A0659
Title: A new Bayesian joint model for longitudinal count data with many zeros, intermittent missingness, and dropout
Authors: Jing Wu - University of Rhode Island (United States) [presenting]
Ming-Hui Chen - University of Connecticut (United States)
Elizabeth Schifano - University of Connecticut (United States)
joseph ibrahim - University of North Carolina (United States)
jeffrey fisher - University of Connecticut (United States)

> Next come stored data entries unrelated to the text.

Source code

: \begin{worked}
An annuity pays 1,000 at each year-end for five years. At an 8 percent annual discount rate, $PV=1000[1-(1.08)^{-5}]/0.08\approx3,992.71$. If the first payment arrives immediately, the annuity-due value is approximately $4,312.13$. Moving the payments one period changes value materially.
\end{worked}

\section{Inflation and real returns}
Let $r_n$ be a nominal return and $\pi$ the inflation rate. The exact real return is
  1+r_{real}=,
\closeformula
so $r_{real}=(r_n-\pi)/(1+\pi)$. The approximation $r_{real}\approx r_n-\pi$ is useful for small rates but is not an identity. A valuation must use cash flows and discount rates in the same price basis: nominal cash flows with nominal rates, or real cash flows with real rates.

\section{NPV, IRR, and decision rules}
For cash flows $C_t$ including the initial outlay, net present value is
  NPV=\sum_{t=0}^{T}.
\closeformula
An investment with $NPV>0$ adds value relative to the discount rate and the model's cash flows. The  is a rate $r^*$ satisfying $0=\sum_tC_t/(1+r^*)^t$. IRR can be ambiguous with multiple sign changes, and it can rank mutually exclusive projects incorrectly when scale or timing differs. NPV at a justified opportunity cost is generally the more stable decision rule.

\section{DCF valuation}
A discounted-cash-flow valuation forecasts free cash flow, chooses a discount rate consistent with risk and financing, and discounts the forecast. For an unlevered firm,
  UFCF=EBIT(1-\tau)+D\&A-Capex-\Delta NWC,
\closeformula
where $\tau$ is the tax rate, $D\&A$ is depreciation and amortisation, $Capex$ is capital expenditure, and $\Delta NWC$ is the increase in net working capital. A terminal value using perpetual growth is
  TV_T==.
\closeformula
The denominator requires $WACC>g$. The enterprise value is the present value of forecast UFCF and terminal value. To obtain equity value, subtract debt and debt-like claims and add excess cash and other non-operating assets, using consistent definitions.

Abstract: In longitudinal clinical trials, it is common that subjects may permanently withdraw from the study (dropout), or return to the study after missing one or more visits (intermittent missingness). It is also routinely encountered in HIV prevention clinical trials that there is a large proportion of zeros in count response data. A sequential multinomial model is adopted for dropout and subsequently a conditional model is constructed for intermittent missingness. The new model captures the complex structure of missingness and incorporates dropout and intermittent missingness simultaneously. The model also allows us to easily compute the predictive probabilities of different missing data patterns. A zero inflated Poisson mixed-effects regression model is assumed for the longitudinal count response data. We also propose an approach to assess the ove all treatment effects under the zero-inflated Poisson model. We further show that the joint posterior distribution is improper if uniform priors are specified for the regression coefficients under the proposed model. Variations of the g-prior, Jeffreys prior, and maximally dispersed normal prior are thus established as remedies for the improper posterior distribution. An efficient Gibbs sampling algorithm is developed using a hierarchical centering technique. A modified logarithm of the pseudomarginal likelihood (LPML) is used to compare the models under different missing data mechanisms.